Camille : Ben parce que les autres ne le font pas ! (rires) C’est vraiment ça ! Parce qu’il y a plein de choses, il y a plein d’artistes femmes à voir ! Dans les programmations habituelles, on ne les voit pas et pourtant …

Flo : Pourtant des meufs qui en envoient, il y en a !

Camille: Il y a des choses qui sont tellement enthousiasmantes, en termes purement artistiques ! On ne pourrait jamais tout programmer et pourtant on a étiré le festival pour pouvoir faire rentrer un maximum…

Flo : On a même dû rajouter des dates !

Camille: C’est vrai qu’on nous demande souvent pourquoi des femmes uniquement, mais les autres ne les programment pas, alors pourquoi pas ? Quand les autres le feront, on fera 50-50 nous aussi, ça nous parait évident !

À votre avis pourquoi les autres ne le font pas ?

"L’industrie musicale comme elle est aujourd’hui est problématique : dans la manière dont  les femmes sont représentées, dans le fait que ce soit toujours les mêmes artistes que le système rend visibles et parce que ce circuit restreint, validé par des pairs s’enferme sur lui-même".

Camille: Oulala ! Si on ne parle que du secteur de la musique, il y a quand même tout un système qui est mis en place où on attend des femmes qu’elles aient une petite guitare et une jolie voix et voilà… Mais c’est aussi un cercle un vicieux ! Il y a l’influence, les gens programment ce que le festival d’à côté programme.

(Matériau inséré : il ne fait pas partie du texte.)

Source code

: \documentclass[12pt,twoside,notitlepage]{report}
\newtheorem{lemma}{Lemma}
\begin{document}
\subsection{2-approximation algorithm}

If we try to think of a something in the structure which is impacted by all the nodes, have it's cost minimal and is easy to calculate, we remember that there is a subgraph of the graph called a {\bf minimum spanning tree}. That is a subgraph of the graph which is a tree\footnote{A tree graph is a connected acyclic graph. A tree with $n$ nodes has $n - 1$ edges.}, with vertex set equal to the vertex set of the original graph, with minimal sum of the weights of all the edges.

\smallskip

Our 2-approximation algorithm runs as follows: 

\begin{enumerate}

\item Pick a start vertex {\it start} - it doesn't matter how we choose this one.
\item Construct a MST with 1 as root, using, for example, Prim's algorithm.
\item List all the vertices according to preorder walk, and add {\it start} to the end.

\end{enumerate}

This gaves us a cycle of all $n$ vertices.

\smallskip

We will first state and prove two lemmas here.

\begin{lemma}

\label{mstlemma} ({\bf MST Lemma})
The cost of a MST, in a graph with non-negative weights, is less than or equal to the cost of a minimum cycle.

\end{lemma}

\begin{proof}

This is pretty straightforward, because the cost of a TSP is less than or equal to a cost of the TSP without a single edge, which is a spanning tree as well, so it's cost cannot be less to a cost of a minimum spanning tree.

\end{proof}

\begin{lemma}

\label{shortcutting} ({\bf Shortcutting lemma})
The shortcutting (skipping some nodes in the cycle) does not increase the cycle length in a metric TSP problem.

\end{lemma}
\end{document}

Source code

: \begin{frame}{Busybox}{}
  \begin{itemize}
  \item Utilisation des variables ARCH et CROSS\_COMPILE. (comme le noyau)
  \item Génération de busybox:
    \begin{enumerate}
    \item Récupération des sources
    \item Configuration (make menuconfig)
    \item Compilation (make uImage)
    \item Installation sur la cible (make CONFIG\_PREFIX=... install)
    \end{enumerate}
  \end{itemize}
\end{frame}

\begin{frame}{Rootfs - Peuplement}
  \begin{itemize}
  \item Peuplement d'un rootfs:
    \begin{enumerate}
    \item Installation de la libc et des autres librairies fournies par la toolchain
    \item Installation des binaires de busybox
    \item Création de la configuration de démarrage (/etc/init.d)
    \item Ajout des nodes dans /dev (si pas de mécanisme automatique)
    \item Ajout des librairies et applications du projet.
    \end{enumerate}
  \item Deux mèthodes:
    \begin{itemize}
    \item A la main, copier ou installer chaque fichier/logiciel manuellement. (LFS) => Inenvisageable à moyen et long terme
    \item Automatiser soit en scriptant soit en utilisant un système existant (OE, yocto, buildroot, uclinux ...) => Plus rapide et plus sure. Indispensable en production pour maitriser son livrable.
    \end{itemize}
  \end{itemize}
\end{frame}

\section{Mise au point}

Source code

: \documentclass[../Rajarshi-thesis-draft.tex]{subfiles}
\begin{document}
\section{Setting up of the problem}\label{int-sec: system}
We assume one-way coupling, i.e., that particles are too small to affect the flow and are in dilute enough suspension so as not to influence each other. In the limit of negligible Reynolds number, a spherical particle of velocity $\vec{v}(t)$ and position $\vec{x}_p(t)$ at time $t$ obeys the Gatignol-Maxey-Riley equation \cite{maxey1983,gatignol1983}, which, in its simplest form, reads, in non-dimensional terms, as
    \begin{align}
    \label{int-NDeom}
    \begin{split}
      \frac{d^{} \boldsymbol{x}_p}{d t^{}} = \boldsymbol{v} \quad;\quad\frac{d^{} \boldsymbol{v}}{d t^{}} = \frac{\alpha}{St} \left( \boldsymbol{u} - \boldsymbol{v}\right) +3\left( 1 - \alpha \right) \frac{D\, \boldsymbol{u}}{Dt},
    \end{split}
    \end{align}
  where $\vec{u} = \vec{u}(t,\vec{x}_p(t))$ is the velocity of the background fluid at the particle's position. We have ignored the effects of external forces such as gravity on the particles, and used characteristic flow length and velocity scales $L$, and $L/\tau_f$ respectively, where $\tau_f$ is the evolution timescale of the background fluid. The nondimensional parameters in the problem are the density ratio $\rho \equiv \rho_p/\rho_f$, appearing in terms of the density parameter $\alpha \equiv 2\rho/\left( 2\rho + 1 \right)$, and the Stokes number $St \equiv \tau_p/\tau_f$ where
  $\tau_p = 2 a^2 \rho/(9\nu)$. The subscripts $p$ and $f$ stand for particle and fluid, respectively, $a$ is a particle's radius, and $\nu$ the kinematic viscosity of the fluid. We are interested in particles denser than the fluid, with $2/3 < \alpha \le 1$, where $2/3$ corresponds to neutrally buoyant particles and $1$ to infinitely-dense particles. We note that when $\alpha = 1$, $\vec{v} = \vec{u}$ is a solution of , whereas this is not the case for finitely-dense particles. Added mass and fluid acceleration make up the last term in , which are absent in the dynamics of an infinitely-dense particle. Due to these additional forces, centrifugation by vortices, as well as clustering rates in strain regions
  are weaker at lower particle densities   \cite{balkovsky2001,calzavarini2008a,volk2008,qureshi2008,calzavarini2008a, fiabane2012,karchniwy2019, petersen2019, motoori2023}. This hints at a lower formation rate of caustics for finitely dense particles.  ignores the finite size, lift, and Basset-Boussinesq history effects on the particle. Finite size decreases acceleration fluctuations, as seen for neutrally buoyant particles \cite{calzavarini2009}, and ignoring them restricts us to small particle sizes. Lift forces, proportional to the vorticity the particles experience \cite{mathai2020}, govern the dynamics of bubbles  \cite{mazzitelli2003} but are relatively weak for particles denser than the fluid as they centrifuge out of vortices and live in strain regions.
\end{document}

L’industrie musicale comme elle est aujourd’hui est problématique : dans la manière dont  les femmes sont représentées, dans le fait que ce soit toujours les mêmes artistes que le système rend visibles et parce que ce circuit restreint, validé par des pairs s’enferme sur lui-même. Et puis, les programmateurs sont des hommes, les directeurs sont des hommes, les financeurs sont des hommes, ceux qui critiquent sont des hommes… Les projets de femmes tentent de se débattre là-dedans, mais finalement ils perdent  beaucoup !

Flo : Il y a vraiment ce truc du système qui s’entretient lui-même. Pourtant, il ne faut vraiment pas faire un immense effort, parce que franchement il y a vraiment plein de projets féminins qui sont hyper chouettes. Mais voilà, si on ne fait pas ce petit effort de les chercher, comme majoritairement dans les programmations très visibles ce sont majoritairement des hommes qui sont proposés, on peut se dire que c’est ça la production musicale et/ou artistiques !

Camille : Et ça dans tous les secteurs musicaux !

Est-ce que vous considérez que votre festival porte un message politique ?

Flo et Camille : Oui !

Camille : Oui oui tout à fait ! Et puis, c’est intéressant de voir à quel point il dérange, pour le public, mais aussi pour les artistes… Les artistes femmes ont parfois du mal avec cette forme de programmation non mixte. Mais nous, on est persuadées que ce travail-là est nécessaire, tout comme il est nécessaire de faire entrer des programmations d’artistes femmes dans de gros festivals, on fait un travail complémentaire !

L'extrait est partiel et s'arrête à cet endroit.